CapnBry commented 1 week ago

Updating with ExpressLRS ESP32 pico D4 results (RadioMaster ER8 receiver). Slightly better tolerance than ESP8285 results, but possibly due to only testing higher bauds (no baud <416666 was tested).

CapnBry commented 1 week ago

And wrapping up the testing, STM32 (R9MM receiver). STM32 are more sensitive to the baud rate change and have more errors when ExpressLRS runs at the original CRSF baud (420000). However, it also appears STM32 has issues even when set to the correct baud which taints the results-- STM32 receivers don't work perfectly with or without this change.

NOTE! Testing procedure is different here, as this is a 900MHz receiver and can only run at 200Hz, therefore the percentage of errors 5x higher normalized to the Team2.4 receiver than can output 1000Hz.

This one was a bit of a nightmare to test because changing the baud on STM32 can only be done by flashing it, but once you change the baud you can't flash it back any more without STLINKing which I forgot and it is all ya'll's fault šŸ˜…

Overall Conclusions: Technical

It does appear that changing the baud rate is fine for ESP8285 and ESP32 ExpressLRS receivers, but can have a small detrimental effect on ExpressLRS STM32 receivers. ExpressLRS STM32 users can not change the baud rate without reattaching an STLINK, as the bootloader used for passthrough flashing can't be swapped via itself, which creates a large burden on the user base if ExpressLRS were to change.

In short this change has a insubstantial detrimental effect to the ExpressLRS ecosystem as a whole, further mitigated by the fact that the overwhelming majority of users are on hardware that will continue to function at 100% no matter which of the two baud rates are used.

Overall Conclusions: Personal

Why are we considering this? What benefit can come from it vs the risks? The community has operated for 8 years on the assumption that 420k baud was the proper CRSF baud for receivers. TBS has never raised an objection, or even mentioned it despite numerous enhancements to the Betaflight CRSF code in that time. We've only become aware this was not the accurate baud rate via a comment from a reputable source stating it, who also has not suggested anyone change.

Is there a secret document that's under an NDA which theoretically states that the correct baud rate is 416666. The community almost entirely has operated under the assumption that the correct baud rate is 420000. Numerous pieces of software have been built hard-coding this baud rate into their applications, just as Betaflight has.

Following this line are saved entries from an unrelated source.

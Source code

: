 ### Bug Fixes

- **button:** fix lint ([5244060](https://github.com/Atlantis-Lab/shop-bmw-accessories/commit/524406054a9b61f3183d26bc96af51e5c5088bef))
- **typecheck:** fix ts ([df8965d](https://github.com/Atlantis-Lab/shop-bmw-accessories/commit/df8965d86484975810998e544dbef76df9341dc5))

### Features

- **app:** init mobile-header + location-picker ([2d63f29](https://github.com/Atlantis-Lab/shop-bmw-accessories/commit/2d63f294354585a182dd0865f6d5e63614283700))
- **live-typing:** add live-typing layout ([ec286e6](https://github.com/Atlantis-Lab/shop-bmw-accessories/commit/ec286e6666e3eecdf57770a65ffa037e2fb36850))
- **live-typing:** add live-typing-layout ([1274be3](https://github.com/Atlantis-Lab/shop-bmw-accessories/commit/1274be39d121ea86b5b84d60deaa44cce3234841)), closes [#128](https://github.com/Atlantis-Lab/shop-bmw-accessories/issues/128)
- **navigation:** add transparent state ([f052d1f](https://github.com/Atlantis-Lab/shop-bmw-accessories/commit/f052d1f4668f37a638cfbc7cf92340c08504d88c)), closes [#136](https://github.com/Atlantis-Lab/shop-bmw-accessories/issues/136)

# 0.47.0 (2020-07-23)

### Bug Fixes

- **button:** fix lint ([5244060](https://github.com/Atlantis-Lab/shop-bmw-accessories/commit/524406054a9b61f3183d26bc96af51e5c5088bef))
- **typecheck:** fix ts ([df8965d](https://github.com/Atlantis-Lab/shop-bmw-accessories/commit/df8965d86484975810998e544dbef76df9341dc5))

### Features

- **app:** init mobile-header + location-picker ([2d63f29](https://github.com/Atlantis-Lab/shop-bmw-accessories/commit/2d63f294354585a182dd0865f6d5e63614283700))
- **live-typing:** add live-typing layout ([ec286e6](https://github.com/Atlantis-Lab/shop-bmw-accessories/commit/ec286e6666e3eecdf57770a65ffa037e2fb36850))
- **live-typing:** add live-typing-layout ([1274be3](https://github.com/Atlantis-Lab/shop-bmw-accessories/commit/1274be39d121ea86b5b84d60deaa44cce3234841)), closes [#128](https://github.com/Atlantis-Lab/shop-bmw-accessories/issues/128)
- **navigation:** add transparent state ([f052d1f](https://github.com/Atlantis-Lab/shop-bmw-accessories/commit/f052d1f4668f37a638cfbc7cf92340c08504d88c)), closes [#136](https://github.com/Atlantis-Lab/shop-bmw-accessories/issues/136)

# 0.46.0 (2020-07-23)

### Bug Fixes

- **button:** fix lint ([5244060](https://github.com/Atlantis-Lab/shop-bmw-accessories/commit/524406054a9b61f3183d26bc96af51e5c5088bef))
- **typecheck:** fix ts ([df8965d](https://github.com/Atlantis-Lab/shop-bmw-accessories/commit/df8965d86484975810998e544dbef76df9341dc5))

Therefore it is my opinion that the world adopts 420000 baud The Standard CRSF Baud, as that is what almost everyone is using. I would readily change my mind though if a TBS user tested the BF patch I posted above, and posted number of the number of CRC errors when running 250Hz Tracer with Betaflight set to 416666 vs 420000 baud.

ledvinap commented 1 week ago

0.8% difference in baudrate is within clock tolerance, so it PR is "only" increasing safety margin.

ctzsnooze commented 1 week ago

@CapnBry Thanks so much for the careful testing. We have four options:

SunjunKim commented 1 week ago

@CapnBry Thanks so much for the careful testing. We have four options:

  • stay at 416666 (no change from present)
  • change that value to 420000
  • keep the default of 416666 but provide a build option for 420000
  • keep the default of 420000 but provide a build option for 416666 Which do you personally think we should pursue?

My personal preference is: keep the default of 420000 but provide a build option for 416666

blckmn commented 1 week ago

Leave it at 420000 as the default and opt for 416666 as build option. I have not come across any issues with 420000.

ctzsnooze commented 1 week ago

Status Quo back to 3.5 is 420000 - I agree, don't change that, but make 416666 an option

ledvinap commented 1 week ago

Either don't change anything, or fix it. Another build option is overkill.

CapnBry commented 1 week ago
  • stay at 420000 (no change from present)

My opinion is that is that it should stay 420000. If there had been problems with the "incorrect" baud rate over the past 8 years then I feel like this would have been changed already. I can't have been the only person ever who looked to see how many packets weren't passing CRC, or that the most popular FC software was using the correct baud rate for the protocol I use, am I? šŸ¤Ø

The original 416.6 came from OpenTX dev team and our Crossfire team lead when we were looking for a higher baudrate than the standard 115.2.

Thank you for bringing your knowledge to this discussion! I'm not sure if this is being misremembered, but OpenTX / EdgeTX have never used 416666 baud and has always used 400000 baud. This for sure is incompatible, as running 416666 or 420000 baud on the TX module simply does not work at all.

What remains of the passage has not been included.